Data supplied ::
▼
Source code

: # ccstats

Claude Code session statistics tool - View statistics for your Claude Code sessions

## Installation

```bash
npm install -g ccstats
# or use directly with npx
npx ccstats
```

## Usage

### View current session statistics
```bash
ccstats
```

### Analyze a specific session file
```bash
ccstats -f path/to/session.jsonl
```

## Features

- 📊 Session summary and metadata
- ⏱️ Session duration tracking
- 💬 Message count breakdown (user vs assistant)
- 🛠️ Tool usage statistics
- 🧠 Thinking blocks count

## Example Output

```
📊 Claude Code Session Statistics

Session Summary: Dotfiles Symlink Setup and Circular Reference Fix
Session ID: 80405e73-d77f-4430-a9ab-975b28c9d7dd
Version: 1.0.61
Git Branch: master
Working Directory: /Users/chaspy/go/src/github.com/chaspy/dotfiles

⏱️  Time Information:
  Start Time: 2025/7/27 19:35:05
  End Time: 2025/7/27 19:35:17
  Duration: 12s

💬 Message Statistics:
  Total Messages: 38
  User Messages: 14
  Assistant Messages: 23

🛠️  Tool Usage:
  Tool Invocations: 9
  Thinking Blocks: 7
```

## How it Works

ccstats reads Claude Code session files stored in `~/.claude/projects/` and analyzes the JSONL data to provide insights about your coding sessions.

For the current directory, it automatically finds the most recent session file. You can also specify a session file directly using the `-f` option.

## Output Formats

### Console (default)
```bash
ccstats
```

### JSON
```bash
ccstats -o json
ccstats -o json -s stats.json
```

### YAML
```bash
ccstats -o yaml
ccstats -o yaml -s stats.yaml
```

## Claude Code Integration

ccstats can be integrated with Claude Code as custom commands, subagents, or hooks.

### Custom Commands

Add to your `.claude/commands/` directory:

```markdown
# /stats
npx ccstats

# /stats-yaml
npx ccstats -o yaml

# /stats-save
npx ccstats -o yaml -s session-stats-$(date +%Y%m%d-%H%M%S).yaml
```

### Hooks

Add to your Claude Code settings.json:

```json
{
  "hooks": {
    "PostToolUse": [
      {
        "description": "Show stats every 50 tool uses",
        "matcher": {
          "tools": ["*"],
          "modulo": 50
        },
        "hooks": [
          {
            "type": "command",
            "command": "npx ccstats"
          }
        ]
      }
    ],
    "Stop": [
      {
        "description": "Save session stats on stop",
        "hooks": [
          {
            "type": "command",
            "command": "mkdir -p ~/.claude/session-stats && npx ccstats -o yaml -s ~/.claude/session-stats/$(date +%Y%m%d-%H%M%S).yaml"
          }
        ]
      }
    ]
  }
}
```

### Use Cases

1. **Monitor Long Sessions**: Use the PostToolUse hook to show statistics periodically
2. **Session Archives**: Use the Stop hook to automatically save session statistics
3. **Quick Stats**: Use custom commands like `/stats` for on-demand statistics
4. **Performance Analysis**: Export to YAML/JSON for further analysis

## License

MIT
▲
▼
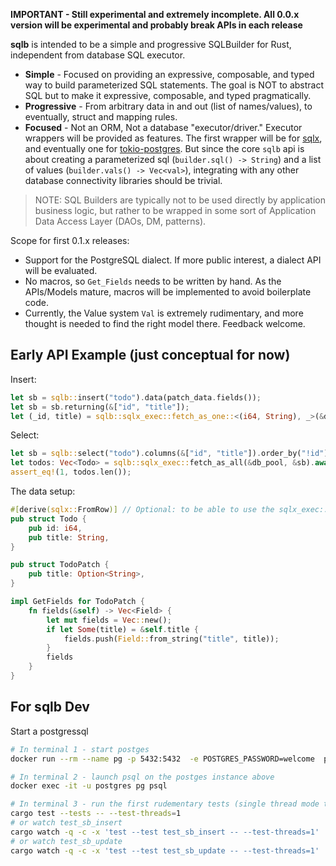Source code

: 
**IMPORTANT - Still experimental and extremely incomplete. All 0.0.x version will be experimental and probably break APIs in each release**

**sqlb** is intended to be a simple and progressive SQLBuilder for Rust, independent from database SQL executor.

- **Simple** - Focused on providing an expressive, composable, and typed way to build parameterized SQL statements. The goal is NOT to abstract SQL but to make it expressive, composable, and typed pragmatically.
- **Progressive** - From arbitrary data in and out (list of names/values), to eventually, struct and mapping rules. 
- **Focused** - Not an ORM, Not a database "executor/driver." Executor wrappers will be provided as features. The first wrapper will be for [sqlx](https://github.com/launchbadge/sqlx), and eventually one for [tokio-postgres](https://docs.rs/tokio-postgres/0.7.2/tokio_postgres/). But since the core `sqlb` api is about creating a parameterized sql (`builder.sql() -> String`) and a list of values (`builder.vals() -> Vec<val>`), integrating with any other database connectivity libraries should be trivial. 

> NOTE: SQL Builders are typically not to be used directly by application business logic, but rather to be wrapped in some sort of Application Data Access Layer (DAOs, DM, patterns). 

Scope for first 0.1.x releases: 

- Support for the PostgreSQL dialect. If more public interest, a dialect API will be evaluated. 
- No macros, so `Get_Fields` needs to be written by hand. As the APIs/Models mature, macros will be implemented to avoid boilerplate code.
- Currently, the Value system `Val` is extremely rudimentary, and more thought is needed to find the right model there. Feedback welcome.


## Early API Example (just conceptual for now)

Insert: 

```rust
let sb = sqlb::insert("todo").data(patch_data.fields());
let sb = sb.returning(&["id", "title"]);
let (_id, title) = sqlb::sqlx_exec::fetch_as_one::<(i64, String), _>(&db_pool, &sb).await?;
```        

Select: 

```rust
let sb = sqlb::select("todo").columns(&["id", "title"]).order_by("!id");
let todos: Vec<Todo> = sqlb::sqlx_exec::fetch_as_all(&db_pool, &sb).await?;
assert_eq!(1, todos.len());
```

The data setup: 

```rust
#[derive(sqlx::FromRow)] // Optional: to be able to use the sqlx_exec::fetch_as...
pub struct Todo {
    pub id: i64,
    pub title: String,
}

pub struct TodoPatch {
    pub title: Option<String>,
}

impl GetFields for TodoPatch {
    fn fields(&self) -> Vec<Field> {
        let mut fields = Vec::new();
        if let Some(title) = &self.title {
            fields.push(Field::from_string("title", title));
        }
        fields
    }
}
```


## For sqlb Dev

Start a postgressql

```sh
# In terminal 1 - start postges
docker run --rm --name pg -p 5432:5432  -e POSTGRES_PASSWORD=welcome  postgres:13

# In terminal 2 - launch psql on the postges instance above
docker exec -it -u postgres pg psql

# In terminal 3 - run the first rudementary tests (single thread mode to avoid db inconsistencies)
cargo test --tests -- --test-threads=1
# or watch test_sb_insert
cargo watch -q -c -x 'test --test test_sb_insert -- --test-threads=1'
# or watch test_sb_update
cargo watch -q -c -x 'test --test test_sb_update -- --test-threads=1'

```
▲
▼
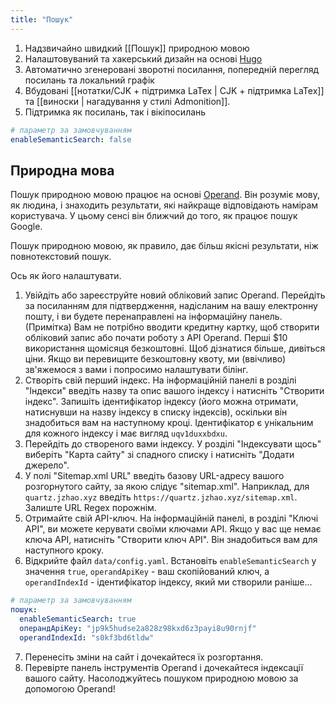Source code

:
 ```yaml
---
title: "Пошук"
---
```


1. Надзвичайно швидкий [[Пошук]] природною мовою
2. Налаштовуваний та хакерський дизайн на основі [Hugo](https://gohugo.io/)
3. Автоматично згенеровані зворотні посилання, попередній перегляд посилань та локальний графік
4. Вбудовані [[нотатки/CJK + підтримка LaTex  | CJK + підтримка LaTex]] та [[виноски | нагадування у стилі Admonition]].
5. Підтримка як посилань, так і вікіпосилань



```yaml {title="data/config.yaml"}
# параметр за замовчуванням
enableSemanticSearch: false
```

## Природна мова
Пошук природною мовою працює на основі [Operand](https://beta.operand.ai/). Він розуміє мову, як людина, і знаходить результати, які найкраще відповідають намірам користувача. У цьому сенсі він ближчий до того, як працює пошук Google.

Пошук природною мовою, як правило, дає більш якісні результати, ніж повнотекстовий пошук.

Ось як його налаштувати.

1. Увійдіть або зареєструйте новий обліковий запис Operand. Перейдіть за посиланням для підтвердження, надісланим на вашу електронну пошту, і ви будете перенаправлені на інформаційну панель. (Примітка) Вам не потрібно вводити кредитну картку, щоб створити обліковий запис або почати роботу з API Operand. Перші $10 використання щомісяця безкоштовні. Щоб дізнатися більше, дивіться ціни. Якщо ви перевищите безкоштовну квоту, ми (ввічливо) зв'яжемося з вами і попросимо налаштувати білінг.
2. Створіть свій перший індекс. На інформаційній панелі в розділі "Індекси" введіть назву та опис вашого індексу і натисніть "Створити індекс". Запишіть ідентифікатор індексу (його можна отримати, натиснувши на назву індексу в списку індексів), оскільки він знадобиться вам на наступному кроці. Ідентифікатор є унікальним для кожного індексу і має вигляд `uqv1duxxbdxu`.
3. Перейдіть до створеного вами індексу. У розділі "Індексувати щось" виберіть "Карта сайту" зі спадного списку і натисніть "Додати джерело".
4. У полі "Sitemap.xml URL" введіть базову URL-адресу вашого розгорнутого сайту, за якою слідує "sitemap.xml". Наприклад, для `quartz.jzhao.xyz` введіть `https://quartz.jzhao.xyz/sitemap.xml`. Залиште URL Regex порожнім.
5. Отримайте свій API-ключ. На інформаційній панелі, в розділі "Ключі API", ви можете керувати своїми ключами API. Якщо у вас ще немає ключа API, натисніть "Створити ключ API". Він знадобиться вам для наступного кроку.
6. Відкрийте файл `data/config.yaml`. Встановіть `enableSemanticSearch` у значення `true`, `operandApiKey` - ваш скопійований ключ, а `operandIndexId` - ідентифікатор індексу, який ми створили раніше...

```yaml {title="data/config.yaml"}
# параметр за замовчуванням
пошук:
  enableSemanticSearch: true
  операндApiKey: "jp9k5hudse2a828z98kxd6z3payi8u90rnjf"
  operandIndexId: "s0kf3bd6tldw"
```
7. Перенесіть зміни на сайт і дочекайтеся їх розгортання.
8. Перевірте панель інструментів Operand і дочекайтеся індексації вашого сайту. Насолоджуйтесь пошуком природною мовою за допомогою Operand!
▲
Return each line of the data where the word "terminal" appears.

Exercise solution ::
# In terminal 1 - start postges
# In terminal 2 - launch psql on the postges instance above
# In terminal 3 - run the first rudementary tests (single thread mode to avoid db inconsistencies)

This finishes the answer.